Step 5: Strict manual verification mechanism
To further improve data reliability, the team introduced a manual double annotation process. A total of 68 professional annotators participated in the review, and all annotators had corresponding language development experience and highly relevant backgrounds. 
Each sample is annotated by two independent annotators and cross-checked. Finally, all annotation results must pass random inspections by the internal QA team to ensure consistency and accuracy.
After this stage, we finally retained 1,632 high-quality instances and made all labeled questionnaires and scoring data public to ensure data transparency.
Through a systematic data construction process, the team hopes to lay a solid foundation for the evaluation and training of future automatically programmed intelligent agents, and drive related research towards scale and engineering.

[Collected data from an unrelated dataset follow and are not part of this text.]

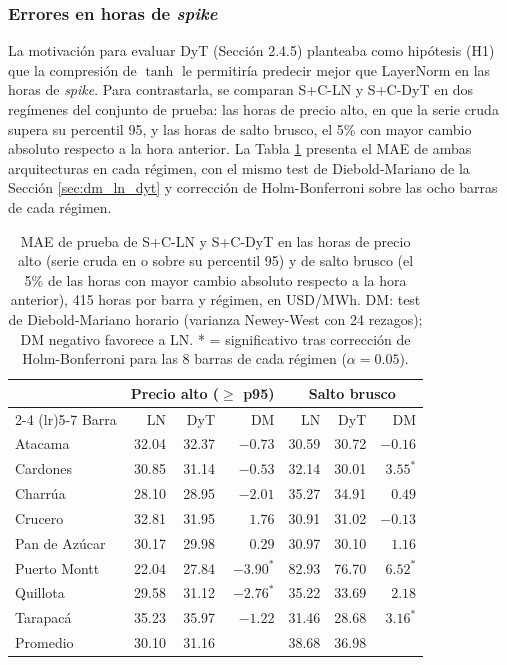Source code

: \subsubsection{Errores en horas de \textit{spike}}
\label{sec:ln_dyt_spikes}

La motivación para evaluar DyT (Sección 2.4.5) planteaba como hipótesis (H1) que la compresión de $\tanh$ le permitiría predecir mejor que LayerNorm en las horas de \textit{spike}. Para contrastarla, se comparan S+C-LN y S+C-DyT en dos regímenes del conjunto de prueba: las horas de precio alto, en que la serie cruda supera su percentil 95, y las horas de salto brusco, el 5\% con mayor cambio absoluto respecto a la hora anterior. La Tabla \ref{tab:ln_dyt_spikes} presenta el MAE de ambas arquitecturas en cada régimen, con el mismo test de Diebold-Mariano de la Sección \ref{sec:dm_ln_dyt} y corrección de Holm-Bonferroni sobre las ocho barras de cada régimen.

\begin{table}[htbp]
    \centering
    \small
    \begin{tabular}{lrrrrrr}
        \toprule
        & \multicolumn{3}{c}{Precio alto ($\geq$ p95)} & \multicolumn{3}{c}{Salto brusco} \\
        \cmidrule(lr){2-4} \cmidrule(lr){5-7}
        Barra & LN & DyT & DM & LN & DyT & DM \\
        \midrule
        Atacama       & 32.04 & 32.37 & $-0.73$  & 30.59 & 30.72 & $-0.16$ \\
        Cardones      & 30.85 & 31.14 & $-0.53$  & 32.14 & 30.01 & $3.55^*$ \\
        Charrúa       & 28.10 & 28.95 & $-2.01$  & 35.27 & 34.91 & $0.49$ \\
        Crucero       & 32.81 & 31.95 & $1.76$   & 30.91 & 31.02 & $-0.13$ \\
        Pan de Azúcar & 30.17 & 29.98 & $0.29$   & 30.97 & 30.10 & $1.16$ \\
        Puerto Montt  & 22.04 & 27.84 & $-3.90^*$ & 82.93 & 76.70 & $6.52^*$ \\
        Quillota      & 29.58 & 31.12 & $-2.76^*$ & 35.22 & 33.69 & $2.18$ \\
        Tarapacá      & 35.23 & 35.97 & $-1.22$  & 31.46 & 28.68 & $3.16^*$ \\
        \midrule
        Promedio      & 30.10 & 31.16 &          & 38.68 & 36.98 & \\
        \bottomrule
    \end{tabular}
    \vspace{0.2cm}
    \caption{MAE de prueba de S+C-LN y S+C-DyT en las horas de precio alto (serie cruda en o sobre su percentil 95) y de salto brusco (el 5\% de las horas con mayor cambio absoluto respecto a la hora anterior), 415 horas por barra y régimen, en USD/MWh. DM: test de Diebold-Mariano horario (varianza Newey-West con 24 rezagos); DM negativo favorece a LN. * = significativo tras corrección de Holm-Bonferroni para las 8 barras de cada régimen ($\alpha=0.05$).}
    \label{tab:ln_dyt_spikes}
\end{table}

 4. Multi-SWE-RL Open Source & Community Recruitment 
With the popularity of new generation models such as GPT-4o, o1, and o3, the potential of reinforcement learning methods in automatic programming is receiving widespread attention. Based on the judgment that RL will play an important role in promoting code intelligence, the Doubao Big Model team further built Multi-SWE-RL to provide a unified and standard data foundation for RL training in a code environment. This allows the model to have not only "teaching materials" for learning, but also an "environment" for learning.
As one of the first contributors, the team initially contributed 4,723 instances, each of which is equipped with a reproducible Docker environment and supports one-click startup, automatic evaluation, and quick access to the RL training framework. At the same time, the team fully open-sourced the data construction process and tool chain.
Currently, the team has simultaneously launched an open source community plan to encourage developers to participate in dataset expansion, RL data contribution, and new method evaluation. The Multi-SWE-RL project provides detailed contribution tutorials, incentive mechanisms, and real-time updated task dashboards to ensure efficient and transparent community collaboration. All new data and evaluation results will be regularly included in subsequent public versions, and all valid contributors or authors will be named.
The Doubao Big Model team looks forward to working with more developers and researchers to promote the construction of the RL for Code ecosystem and lay the foundation for building general software agents.

Dataset link: https://huggingface.co/datasets/ByteDance-Seed/Multi-SWE-RL 


 5. Final Thoughts 
The Doubao Big Model team hopes that Multi-SWE-bench can serve as a systematic evaluation benchmark for big models in multiple mainstream programming languages ​​and real code environments, and promote the development of automatic programming capabilities in a more practical and engineering direction.
Compared with previous single-language tasks focusing on Python, Multi-SWE-bench is closer to real-life multi-language development scenarios and can better reflect the actual capability boundaries of the current model in the direction of "automated software engineering".
In the future, the team will continue to expand the coverage of the Multi-SWE series, including adding new languages, expanding more software engineering tasks, and encouraging more researchers and developers to participate in benchmark construction and RL training data contributions through community co-construction mechanisms.